One Use Case for TPL

TPL is a set of libraries from Microsoft that can be used for parallel processing, basically it is a set of high level tools that can make your code run in parallel. TPL is not a panacea for parallel processing, mainly because you don’t always need parallel processing, but when you need it, it can be a life-saver.

The system

The system was built with a simple purpose, to consume and process events delivered by Kafka. The events were published, in Avro format, by a separate system, let’s call it producer. Essentially the events represent a course of actions, which are used to produce our model. Eventually that model is publicly exposed through an API (not HTTP). Everything was built using C# on dotnet core and ran on a docker container on linux hosts.

Kafka is a distributed messaging system, but the software industry is using it in many different ways. In this case Kafka was used as a messaging platform, where every message (i.e. event) was stored indefinitely. Avro is a data serialisation system, which was used to serialise the events that were transmitted through Kafka.

The issue

At the time the system was built there was only one avro library in C#, so the only choice was to use Microsoft’s implementation. The implementation is single threaded, so you can process one message at a time. On average one message took 150ms to deserialise, thus the system’s deserialisation throughput is ~7 events per second. If you have to deserialise one billion events you need a lot of time. So, it’s safe to assume that the deserialiser is slow speed-wise. It’s important to state that speed is not the only aspect to judge a deserialiser, but in this case it was the bottleneck.

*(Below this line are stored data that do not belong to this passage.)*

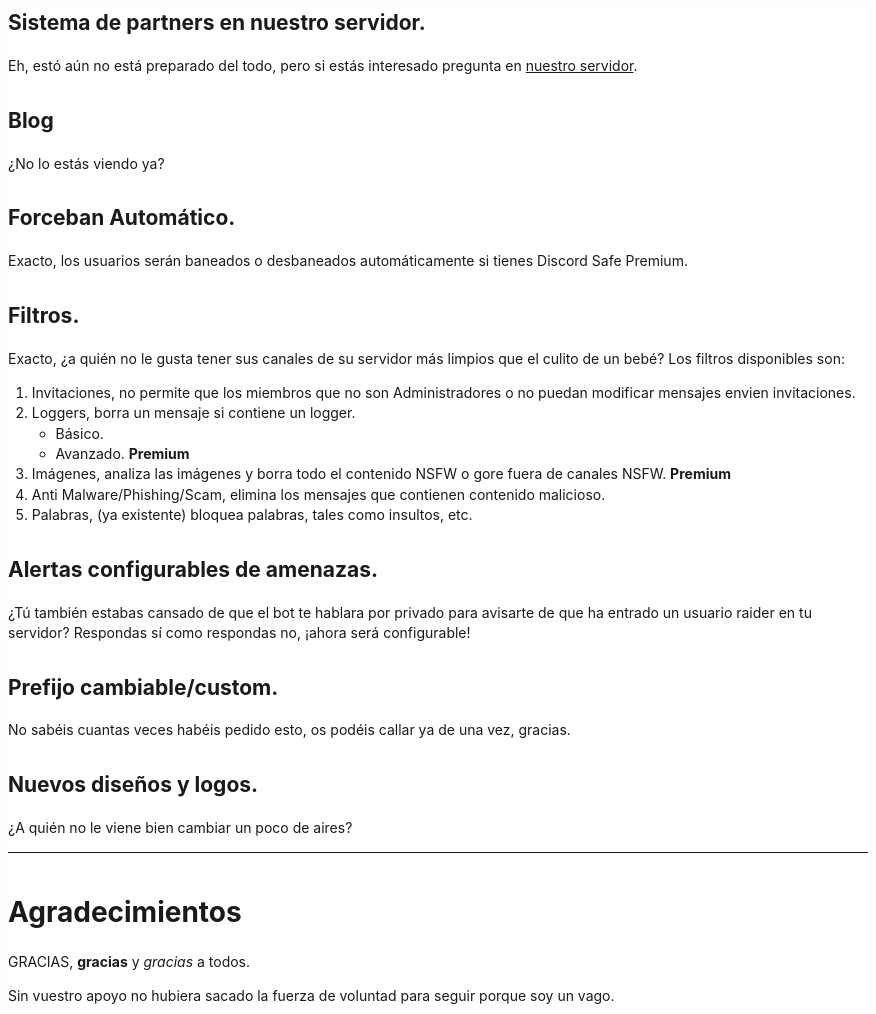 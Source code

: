 ## Sistema de partners en nuestro servidor.
Eh, estó aún no está preparado del todo, pero si estás interesado pregunta en [nuestro servidor](https://discord.gg/UwqvMDZ).

## Blog
¿No lo estás viendo ya?

## Forceban Automático.
Exacto, los usuarios serán baneados o desbaneados automáticamente si tienes Discord Safe Premium.

## Filtros.
Exacto, ¿a quién no le gusta tener sus canales de su servidor más limpios que el culito de un bebé?
Los filtros disponibles son:
1. Invitaciones, no permite que los miembros que no son Administradores o no puedan modificar mensajes envien invitaciones.
2. Loggers, borra un mensaje si contiene un logger.
    * Básico.
    * Avanzado. **Premium**
3. Imágenes, analiza las imágenes y borra todo el contenido NSFW o gore fuera de canales NSFW. **Premium**
4. Anti Malware/Phishing/Scam, elimina los mensajes que contienen contenido malicioso.
5. Palabras, (ya existente) bloquea palabras, tales como insultos, etc.

## Alertas configurables de amenazas.
¿Tú también estabas cansado de que el bot te hablara por privado para avisarte de que ha entrado un usuario raider en tu servidor? Respondas sí como respondas no, ¡ahora será configurable!

## Prefijo cambiable/custom.
No sabéis cuantas veces habéis pedido esto, os podéis callar ya de una vez, gracias.

## Nuevos diseños y logos.
¿A quién no le viene bien cambiar un poco de aires?

* * *

# Agradecimientos
GRACIAS, **gracias** y _gracias_ a todos.

Sin vuestro apoyo no hubiera sacado la fuerza de voluntad para seguir porque soy un vago.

So, the throughput of the system was low and had to be increased, which is not that hard considering the power of modern machines.

The solution

Multi-core machines to the rescue, they are cheap, they are everywhere and high level libraries make it easy to utilise them. Instead of running a single threaded deserialiser the system fires up 6 deserialisers, which process events in parallel.

Why 6 deserializers?

The system ran on an 8 core machine, so one core was used for serving our API, one core for the thread that read from Kafka and the rest for the deserialisers. A few tests were performed where we used more than 6 deserialisers which made the system run slower and be unresponsive at times of high load. It is safe to assume that a machine with more cores, can run more serialisers, but test it to be sure.

namespace Project
{
    public class ParallelDeserializer
    {
        private TransformBlock<KeyValuePair<int, byte[]>, object> processor;
        private boolean run = true;

        public ParallelDeserializer()
        {
            processor = new TransformBlock<KeyValuePair<int, byte[]>, object>(x => DoSomeWork(x), new ExecutionDataflowBlockOptions
            {
                BoundedCapacity = 10000,
                MaxDegreeOfParallelism = 6
            });
        }

        // Give data to the deserializer, this is called by the consumer
        public void PushMessage(int index, byte[] avro)
        {
            processor.SendAsync(new KeyValuePair<int, byte[]>(index, avro)).Wait();
        }

        public async Task StartAsync()
        {
            while (run)
            {
                object msg = await processor.ReceiveAsync();
                // Notify someone here that a message has been deserialized
            }
        }

        public void Stop()
        {
            run = false;
        }

        private object DoSomeWork(KeyValuePair<int, byte[]> input)
        {
            AvroDeserializer<object> deserializer = new AvroDeserializer<object>();
            object deserialized = null;

            try
            {
                deserialized = deserializer.Deserialize(input.Value);
            }
            catch
            {
                Console.WriteLine("An error occurred during deserialization");
            }
            return deserialized;
        }
    }
}

Why TransformBlock

It’s obvious. When receiving binary data, the system needed to deserialise, i.e. transform into something more meaningful. Together with that, TransformBlock provides guarantees on the order, so re-ordering is not needed.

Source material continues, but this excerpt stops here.